Going to say the beginning of this is almost identical to mine, but after the attempted neck break I rake the face LT hand, RT backfist to the face (this is the ending i've use and had been taught up to about 2 years ago.)  Through Prof. I. he taught a continued ending from the back fist.  After punch continue RT hand behind persons head and spin them around putting the back of their neck on your right should///snap.  It is just so interesting how each instructor was taught something different or has added their own thing. Evolution at hand.
Jesse


----------



## SK101

DM # 36

   The 1st palm is a whipping palm snapping from the chicken wrist block into the armpit. There is no block that gives more energy to a whipping palm then a chicken wrist block. They are exact opposites of each other so there is more chamber than if it were performed from another block.

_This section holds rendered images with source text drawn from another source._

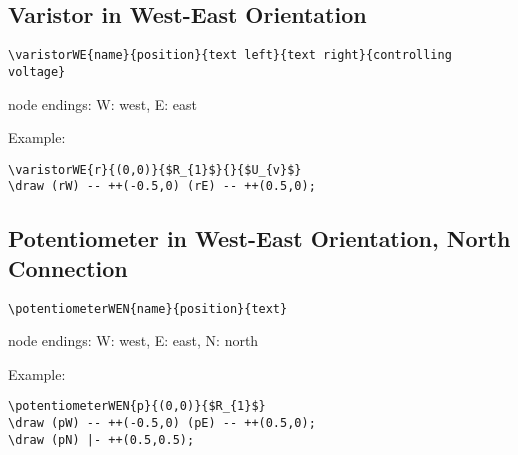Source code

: \documentclass[parskip=full]{scrartcl}
\begin{document}
\subsection{Varistor in West-East Orientation}

\begin{verbatim}
\varistorWE{name}{position}{text left}{text right}{controlling voltage}
\end{verbatim}
node endings: W: west, E: east

Example:\\
\begin{minipage}{0.8\textwidth}
\begin{verbatim}
\varistorWE{r}{(0,0)}{$R_{1}$}{}{$U_{v}$}
\draw (rW) -- ++(-0.5,0) (rE) -- ++(0.5,0);
\end{verbatim}
\end{minipage}
\begin{minipage}{0.19\textwidth}
\end{minipage}

\subsection{Potentiometer in West-East Orientation, North Connection}

\begin{verbatim}
\potentiometerWEN{name}{position}{text}
\end{verbatim}
node endings: W: west, E: east, N: north

Example:\\
\begin{minipage}{0.8\textwidth}
\begin{verbatim}
\potentiometerWEN{p}{(0,0)}{$R_{1}$}
\draw (pW) -- ++(-0.5,0) (pE) -- ++(0.5,0);
\draw (pN) |- ++(0.5,0.5);
\end{verbatim}
\end{minipage}
\begin{minipage}{0.19\textwidth}
\end{minipage}
\end{document}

   The right shuto then right chicken wrist to kidney is a internal organ shift. By hitting the lower ribs from the front the kidney shifts backwards and then is hit from the opposite direction. 

   Does anyone have an extra reason for the immortal mans to the eyes after the jaw dehinge or is it just economy of motion deciding the strike?


----------



## SK101

DM #37

   I have the short USSD version of this rather than the longer Professor I version. Left palm block followed by whipping palm to radial bringing the opponent down. Left palm to temple followed by right ridge to opposite temple. 

   You are trying to time the brain shift. The ridge wants to hit as the brain slides to the opponents left side and the fluids around the brain are on the other 3 walls of the skull. 

   I have heard this DM called the brain scrambler as well as the Milk shake.


----------



## SK101

DM # 38 -

   Step into left bow and arrow stance with right palm block and left back punch to solar plexus. Pivot cw into left side horse stance with right back hand to nose then left palm to nose. Spin cw 270* into right half moon with right back fist to heart then left palm to heart. 

   Time your heart strikes to go in between the heart beats to make the heart flutter. If anyone knows how to time this please let me know. 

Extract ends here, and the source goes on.